= Available data =
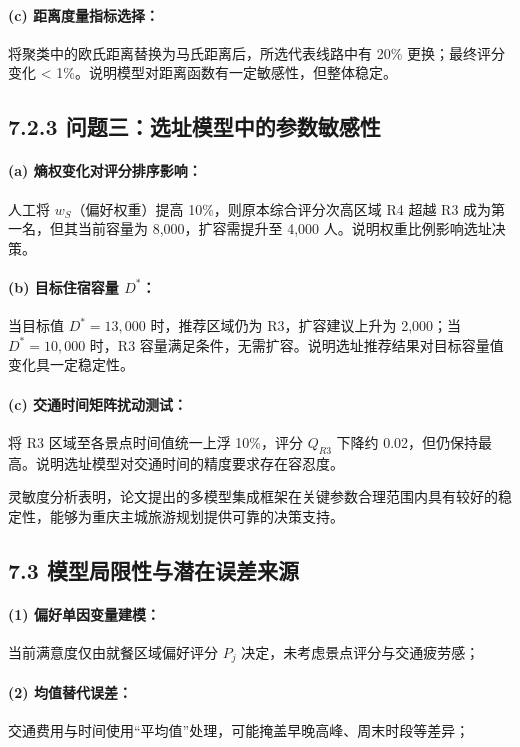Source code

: \documentclass[12pt,a4paper]{article}
\begin{document}
\paragraph{(c) 距离度量指标选择：}
将聚类中的欧氏距离替换为马氏距离后，所选代表线路中有 20\% 更换；最终评分变化 < 1\%。说明模型对距离函数有一定敏感性，但整体稳定。

\subsection*{7.2.3 问题三：选址模型中的参数敏感性}

\paragraph{(a) 熵权变化对评分排序影响：}
人工将 $w_S$（偏好权重）提高 10\%，则原本综合评分次高区域 R4 超越 R3 成为第一名，但其当前容量为 8,000，扩容需提升至 4,000 人。说明权重比例影响选址决策。

\paragraph{(b) 目标住宿容量 $D^*$：}
当目标值 $D^* = 13,000$ 时，推荐区域仍为 R3，扩容建议上升为 2,000；当 $D^* = 10,000$ 时，R3 容量满足条件，无需扩容。说明选址推荐结果对目标容量值变化具一定稳定性。

\paragraph{(c) 交通时间矩阵扰动测试：}
将 R3 区域至各景点时间值统一上浮 10\%，评分 $Q_{R3}$ 下降约 0.02，但仍保持最高。说明选址模型对交通时间的精度要求存在容忍度。

灵敏度分析表明，论文提出的多模型集成框架在关键参数合理范围内具有较好的稳定性，能够为重庆主城旅游规划提供可靠的决策支持。

\subsection*{7.3 模型局限性与潜在误差来源}

\paragraph{(1) 偏好单因变量建模：} 当前满意度仅由就餐区域偏好评分 $P_j$ 决定，未考虑景点评分与交通疲劳感；
\paragraph{(2) 均值替代误差：} 交通费用与时间使用“平均值”处理，可能掩盖早晚高峰、周末时段等差异；
\end{document}
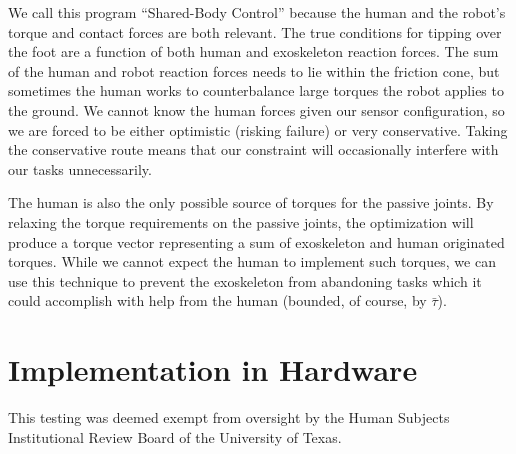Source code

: 

We call this program ``Shared-Body Control'' because the human and the robot's torque and contact forces are both relevant. The true conditions for tipping over the foot are a function of both human and exoskeleton reaction forces. The sum of the human and robot reaction forces needs to lie within the friction cone, but sometimes the human works to counterbalance large torques the robot applies to the ground. We cannot know the human forces given our sensor configuration, so we are forced to be either optimistic (risking failure) or very conservative. Taking the conservative route means that our constraint will occasionally interfere with our tasks unnecessarily. 

The human is also the only possible source of torques for the passive joints. By relaxing the torque requirements on the passive joints, the optimization will produce a torque vector representing a sum of exoskeleton and human originated torques. While we cannot expect the human to implement such torques, we can use this technique to prevent the exoskeleton from abandoning tasks which it could accomplish with help from the human (bounded, of course, by $\bar \tau$).


\section{Implementation in Hardware}\label{sec:exp}
 This testing was deemed exempt from oversight by the Human Subjects Institutional Review Board of the University of Texas.

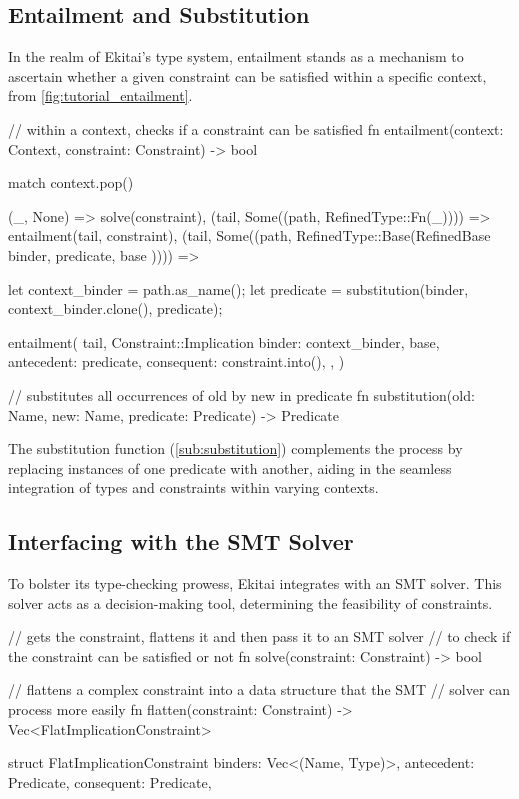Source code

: \documentclass[
  oneside,
  english,
  coorientadorbanca,
  noabntexcite
]{ufsc-thesis-rn46-2019}
\begin{document}
\subsection{Entailment and Substitution}

In the realm of Ekitai's type system, entailment stands as a mechanism to ascertain whether a given constraint can be satisfied within a specific context, from \autoref{fig:tutorial_entailment}.

\begin{rustcode}
// within a context, checks if a constraint can be satisfied
fn entailment(context: Context, constraint: Constraint) -> bool {
  match context.pop() {
    (_, None) => solve(constraint),
    (tail, Some((path, RefinedType::Fn(_)))) => entailment(tail, constraint),
    (tail, Some((path, RefinedType::Base(RefinedBase { binder, predicate, base })))) => {
      let context_binder = path.as_name();
      let predicate = substitution(binder, context_binder.clone(), predicate);

      entailment(
        tail,
        Constraint::Implication {
          binder: context_binder,
          base,
          antecedent: predicate,
          consequent: constraint.into(),
        },
      )
    }
  }
}

// substitutes all occurrences of old by new in predicate
fn substitution(old: Name, new: Name, predicate: Predicate) -> Predicate
\end{rustcode}

The substitution function (\autoref{sub:substitution}) complements the process by replacing instances of one predicate with another, aiding in the seamless integration of types and constraints within varying contexts.

\subsection{Interfacing with the SMT Solver}

To bolster its type-checking prowess, Ekitai integrates with an SMT solver. This solver acts as a decision-making tool, determining the feasibility of constraints.

\begin{rustcode}
// gets the constraint, flattens it and then pass it to an SMT solver
// to check if the constraint can be satisfied or not
fn solve(constraint: Constraint) -> bool

// flattens a complex constraint into a data structure that the SMT
// solver can process more easily
fn flatten(constraint: Constraint) -> Vec<FlatImplicationConstraint>

struct FlatImplicationConstraint {
    binders: Vec<(Name, Type)>,
    antecedent: Predicate,
    consequent: Predicate,
}
\end{rustcode}
\end{document}
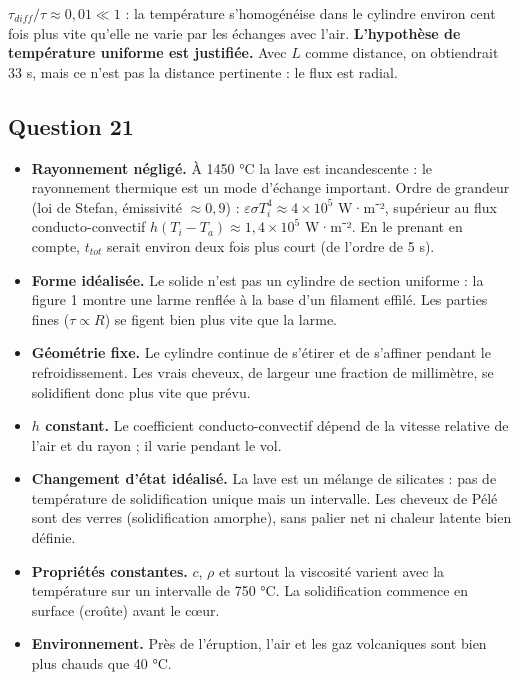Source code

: \documentclass[11pt,a4paper]{article}
\providecommand{\tightlist}{\setlength{\itemsep}{0pt}\setlength{\parskip}{0pt}}
\begin{document}
\(\tau_{diff}/\tau \approx 0{,}01 \ll 1\) : la température s'homogénéise dans le cylindre environ cent fois plus vite qu'elle ne varie par les échanges avec l'air. \textbf{L'hypothèse de température uniforme est justifiée.} Avec \(L\) comme distance, on obtiendrait \(33\) s, mais ce n'est pas la distance pertinente : le flux est radial.

\hypertarget{question-21}{%
\subsection{Question 21}\label{question-21}}

\begin{itemize}
\tightlist
\item
  \textbf{Rayonnement négligé.} À 1450 °C la lave est incandescente : le rayonnement thermique est un mode d'échange important. Ordre de grandeur (loi de Stefan, émissivité \(\approx 0{,}9\)) : \(\varepsilon\sigma T_i^4 \approx 4\times10^5\) W·m⁻², supérieur au flux conducto-convectif \(h(T_i - T_a) \approx 1{,}4\times10^5\) W·m⁻². En le prenant en compte, \(t_{tot}\) serait environ deux fois plus court (de l'ordre de 5 s).
\item
  \textbf{Forme idéalisée.} Le solide n'est pas un cylindre de section uniforme : la figure 1 montre une larme renflée à la base d'un filament effilé. Les parties fines (\(\tau \propto R\)) se figent bien plus vite que la larme.
\item
  \textbf{Géométrie fixe.} Le cylindre continue de s'étirer et de s'affiner pendant le refroidissement. Les vrais cheveux, de largeur une fraction de millimètre, se solidifient donc plus vite que prévu.
\item
  \textbf{\(h\) constant.} Le coefficient conducto-convectif dépend de la vitesse relative de l'air et du rayon ; il varie pendant le vol.
\item
  \textbf{Changement d'état idéalisé.} La lave est un mélange de silicates : pas de température de solidification unique mais un intervalle. Les cheveux de Pélé sont des verres (solidification amorphe), sans palier net ni chaleur latente bien définie.
\item
  \textbf{Propriétés constantes.} \(c\), \(\rho\) et surtout la viscosité varient avec la température sur un intervalle de 750 °C. La solidification commence en surface (croûte) avant le cœur.
\item
  \textbf{Environnement.} Près de l'éruption, l'air et les gaz volcaniques sont bien plus chauds que 40 °C.
\end{itemize}
\end{document}
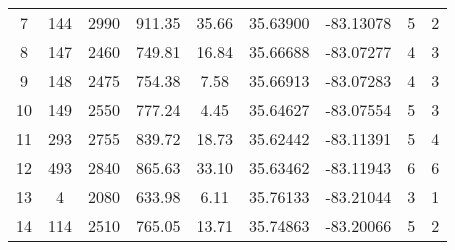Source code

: \begin{table}[p]
\begin{tabular}{ccccccccc}
7   & 144                                                 & 2990                                                          & 911.35                                                       & 35.66 & 35.63900 & -83.13078 & 5                                                                                      & 2 \\ 
8   & 147                                                 & 2460                                                          & 749.81                                                       & 16.84 & 35.66688 & -83.07277 & 4                                                                                      & 3 \\ 
9   & 148                                                 & 2475                                                          & 754.38                                                       & 7.58   & 35.66913 & -83.07283 & 4                                                                                      & 3 \\ 
10 & 149                                                 & 2550                                                          & 777.24                                                       & 4.45   & 35.64627 & -83.07554 & 5                                                                                      & 3 \\ 
11 & 293                                                 & 2755                                                          & 839.72                                                       & 18.73 & 35.62442 & -83.11391 & 5                                                                                      & 4 \\ 
12 & 493                                                 & 2840                                                          & 865.63                                                       & 33.10 & 35.63462 & -83.11943 & 6                                                                                      & 6 \\ 
13 & 4                                                     & 2080                                                          & 633.98                                                       & 6.11   & 35.76133 & -83.21044 & 3                                                                                      & 1 \\ 
14 & 114                                                 & 2510                                                          & 765.05                                                       & 13.71 & 35.74863 & -83.20066 & 5                                                                                      & 2 \\ 

\end{tabular}
\end{table}
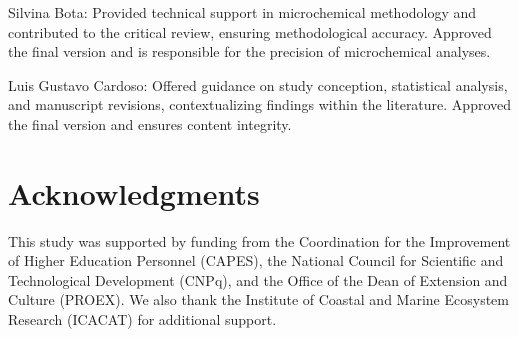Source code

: \documentclass[utf8]{FrontiersinHarvard}
\begin{document}
Silvina Bota: Provided technical support in microchemical methodology
and contributed to the critical review, ensuring methodological
accuracy. Approved the final version and is responsible for the
precision of microchemical analyses.

Luis Gustavo Cardoso: Offered guidance on study conception, statistical
analysis, and manuscript revisions, contextualizing findings within the
literature. Approved the final version and ensures content integrity.

\section*{Acknowledgments}\label{acknowledgments}

This study was supported by funding from the Coordination for the
Improvement of Higher Education Personnel (CAPES), the National Council
for Scientific and Technological Development (CNPq), and the Office of
the Dean of Extension and Culture (PROEX). We also thank the Institute
of Coastal and Marine Ecosystem Research (ICACAT) for additional
support.



\end{document}
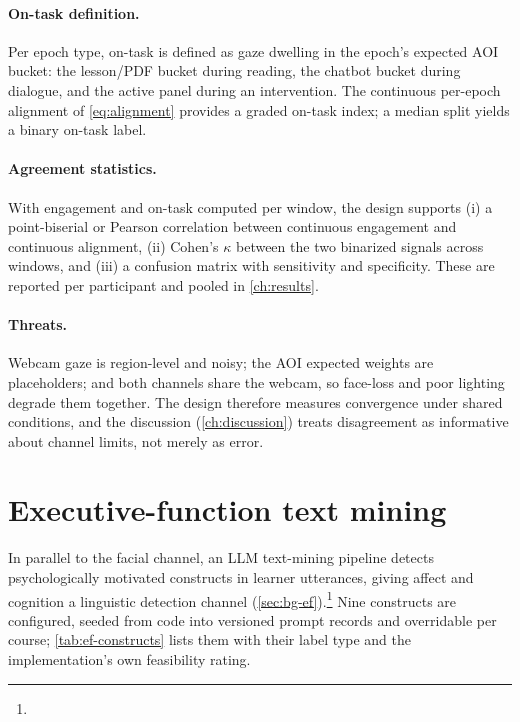\paragraph{On-task definition.} Per epoch type, on-task is defined as gaze
dwelling in the epoch's expected AOI bucket: the lesson/PDF bucket during
reading, the chatbot bucket during dialogue, and the active panel during
an intervention. The continuous per-epoch alignment of
\cref{eq:alignment} provides a graded on-task index; a median split yields
a binary on-task label.

\paragraph{Agreement statistics.} With engagement and on-task computed per
window, the design supports (i) a point-biserial or Pearson correlation
between continuous engagement and continuous alignment, (ii) Cohen's
$\kappa$ \citep{cohen1960} between the two binarized signals across
windows, and (iii) a confusion matrix with sensitivity and specificity.
These are reported per participant and pooled in \cref{ch:results}.

\paragraph{Threats.} Webcam gaze is region-level and noisy; the AOI
expected weights are placeholders; and both channels share the webcam, so
face-loss and poor lighting degrade them together. The design therefore
measures convergence under shared conditions, and the discussion
(\cref{ch:discussion}) treats disagreement as informative about channel
limits, not merely as error.

\section{Executive-function text mining}
\label{sec:methodology-ef}

In parallel to the facial channel, an LLM text-mining pipeline detects
psychologically motivated constructs in learner utterances, giving affect
and cognition a linguistic detection channel
(\cref{sec:bg-ef}).\footnote{} Nine
constructs are configured, seeded from code into versioned prompt records
and overridable per course; \cref{tab:ef-constructs} lists them with their
label type and the implementation's own feasibility rating.

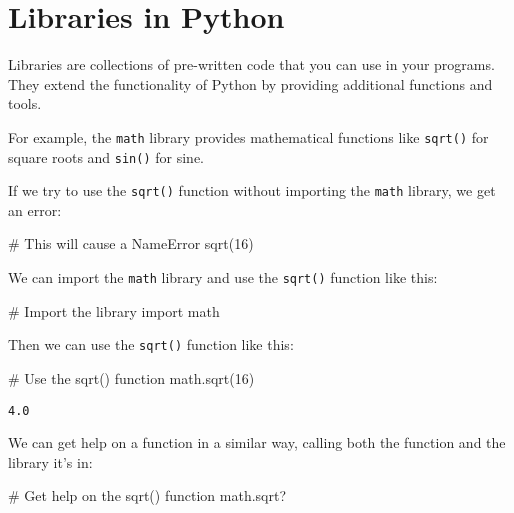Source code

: \documentclass[
  letterpaper,
  DIV=11,
  numbers=noendperiod]{scrreprt}
\newenvironment{Shaded}{\begin{snugshade}}{\end{snugshade}}
\newcommand{\CommentTok}[1]{\textcolor[rgb]{0.37,0.37,0.37}{#1}}
\newcommand{\DecValTok}[1]{\textcolor[rgb]{0.68,0.00,0.00}{#1}}
\newcommand{\ImportTok}[1]{\textcolor[rgb]{0.00,0.46,0.62}{#1}}
\newcommand{\NormalTok}[1]{\textcolor[rgb]{0.00,0.23,0.31}{#1}}
\begin{document}
\section{Libraries in Python}\label{libraries-in-python}

Libraries are collections of pre-written code that you can use in your
programs. They extend the functionality of Python by providing
additional functions and tools.

For example, the \texttt{math} library provides mathematical functions
like \texttt{sqrt()} for square roots and \texttt{sin()} for sine.

If we try to use the \texttt{sqrt()} function without importing the
\texttt{math} library, we get an error:

\begin{Shaded}
\begin{Highlighting}[]
\CommentTok{\# This will cause a NameError}
\NormalTok{sqrt(}\DecValTok{16}\NormalTok{)}
\end{Highlighting}
\end{Shaded}

We can import the \texttt{math} library and use the \texttt{sqrt()}
function like this:

\begin{Shaded}
\begin{Highlighting}[]
\CommentTok{\# Import the library}
\ImportTok{import}\NormalTok{ math}
\end{Highlighting}
\end{Shaded}

Then we can use the \texttt{sqrt()} function like this:

\begin{Shaded}
\begin{Highlighting}[]
\CommentTok{\# Use the sqrt() function}
\NormalTok{math.sqrt(}\DecValTok{16}\NormalTok{)}
\end{Highlighting}
\end{Shaded}

\begin{verbatim}
4.0
\end{verbatim}

We can get help on a function in a similar way, calling both the
function and the library it's in:

\begin{Shaded}
\begin{Highlighting}[]
\CommentTok{\# Get help on the sqrt() function}
\NormalTok{math.sqrt?}
\end{Highlighting}
\end{Shaded}
\end{document}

= Required action =
Within the data above, how many lines include the word "CommentTok"? Respond with the number only.

= Solved problem =
5